So I havent really talked that much about my darling Step daughter yet… when I started blogging she was away at camp, and then at Grandma’s house and now she is home.
Honestly I don’t know what I would have done without her these last couple weeks. She is such a huge help with KT, especially since I was sick. I never would have gotten better if I didn’t have K to keep an eye on her so I could get some sleep. I think I got so sick in the first place because I couldn’t just sleep it off. At the same time there are days where she drives me crazy. I think its because even after living together for the last 6 years, we are not wired the same at all and neither one of us gets the way the other thinks. I always forget then when we are in the middle of one of our “fights.”
She is a pretty amazing kid. She’s been through a lot in her 12 years. In a lot of ways she is wise beyond her years, and in a lot of ways she’s 6. But I guess that’s what it is to be a “Tween.” She’s one of those super smart people that don’t have a whole lot of common sense… which is one of the things that drives me insane. But we’re working on that. She is brave, out going, friendly, polite, …just to name a few.
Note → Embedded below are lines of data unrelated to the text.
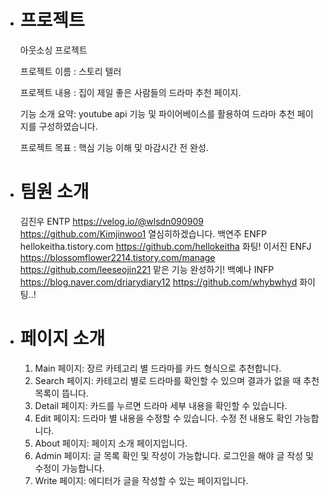 - # 프로젝트

  아웃소싱 프로젝트

  프로젝트 이름 : 스토리 텔러

  프로젝트 내용 : 집이 제일 좋은 사람들의 드라마 추천 페이지.

  기능 소개 요약: youtube api 기능 및 파이어베이스를 활용하여 드라마 추천 페이지를 구성하였습니다.

  프로젝트 목표 : 핵심 기능 이해 및 마감시간 전 완성.

- # 팀원 소개

  김진우 ENTP https://velog.io/@wlsdn090909 https://github.com/Kimjinwoo1 열심히하겠습니다. 백연주 ENFP hellokeitha.tistory.com https://github.com/hellokeitha 화팅! 이서진 ENFJ https://blossomflower2214.tistory.com/manage https://github.com/leeseojin221 맡은 기능 완성하기! 백예나 INFP https://blog.naver.com/driarydiary12 https://github.com/whybwhyd 화이팅..!

- # 페이지 소개

  1. Main 페이지: 장르 카테고리 별 드라마를 카드 형식으로 추천합니다.
  2. Search 페이지: 카테고리 별로 드라마를 확인할 수 있으며 결과가 없을 때 추천 목록이 뜹니다.
  3. Detail 페이지: 카드를 누르면 드라마 세부 내용을 확인할 수 있습니다.
  4. Edit 페이지: 드라마 별 내용을 수정할 수 있습니다. 수정 전 내용도 확인 가능합니다.
  5. About 페이지: 페이지 소개 페이지입니다.
  6. Admin 페이지: 글 목록 확인 및 작성이 가능합니다. 로그인을 해야 글 작성 및 수정이 가능합니다.
  7. Write 페이지: 에디터가 글을 작성할 수 있는 페이지입니다.
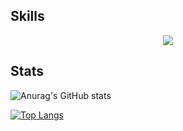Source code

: 
<h2>Skills</h2>
<p align="center">
<img src="https://img.shields.io/badge/asd-4FC08D?style=flat-square&logo=vuedotjs&logoColor=white"/>
</p>


<h2>Stats</h2>

![Anurag's GitHub stats](https://github-readme-stats.vercel.app/api?username=wooHyunHwang&show_icons=true&theme=radical)

[![Top Langs](https://github-readme-stats.vercel.app/api/top-langs/?username=wooHyunHwang&layout=compact&theme=swift&langs_count=5)](https://github.com/anuraghazra/github-readme-stats)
I have been her “Mom” for half of her life now. Which is a really weird to me sometimes. Weird that I have a 12 year old, and weird that sometimes it feels like she’s been with us forever since essentially she is my kid. Her “Mother” aka “My Baby’s Mama” *LOL* is in and out… there are times she’s in her life and sometimes she’s out. Which is something I will never understand. I can’t fathom how she can go months without talking her her own kid, seeing her once a year. I can’t stand it when she is at camp and I can’t talk to her for a week! But anyway- she has been actually calling her on a semi-regular basis since January. Honestly she’s talked to her more times in the last six months than she has talked to her in 6 years. Its very sad actually.
The saddest part of the whole thing is that K gets it. She’s wise enough in her 12 years that she knows how she is…. that she may not call for months, that she may call once a week or once a month. She says she’s going to do a lot of things, and most of the time they don’t happen. And now she’s finding out that she doesn’t actually listen to what she tells her when she does talk to her.
Hence the Back to school Baby Mama Drama. I guess its really not so dramatic… it could be worse.
Baby Mama texted me a few days ago saying that she was going to send K a back to school package. Sadly, Her mother’s idea of “being there” for her is sending her stuff that she doesn’t like or doesn’t need and will probably never use. (Although- they have improved) She was going to send her this “Awesome” backpack. Mind you, we have already gotten everything K needs for school. I offered to buy her a backpack, but she really likes the one she has and was excited about using it again- which she did tell her mother.
I showed K the picture and she said “Oh yea that’s awesome” dripping with sarcasm. Then there were three more pictures of more back packs.. all equally as not appealing. One of them actually said “Love Kills Slowly” on it… Um.. that’s appropriate for the 12 year old to wear to school. NOT. I was just going to let her do what ever she was going to do… but I decided to just be honest. I told her that she wouldn’t like any of them and didn’t want a new one anyway. Surprisingly she was thankful that I told her, but she was still going to send her something.
We’ll see what actually shows up. I’ll keep you posted.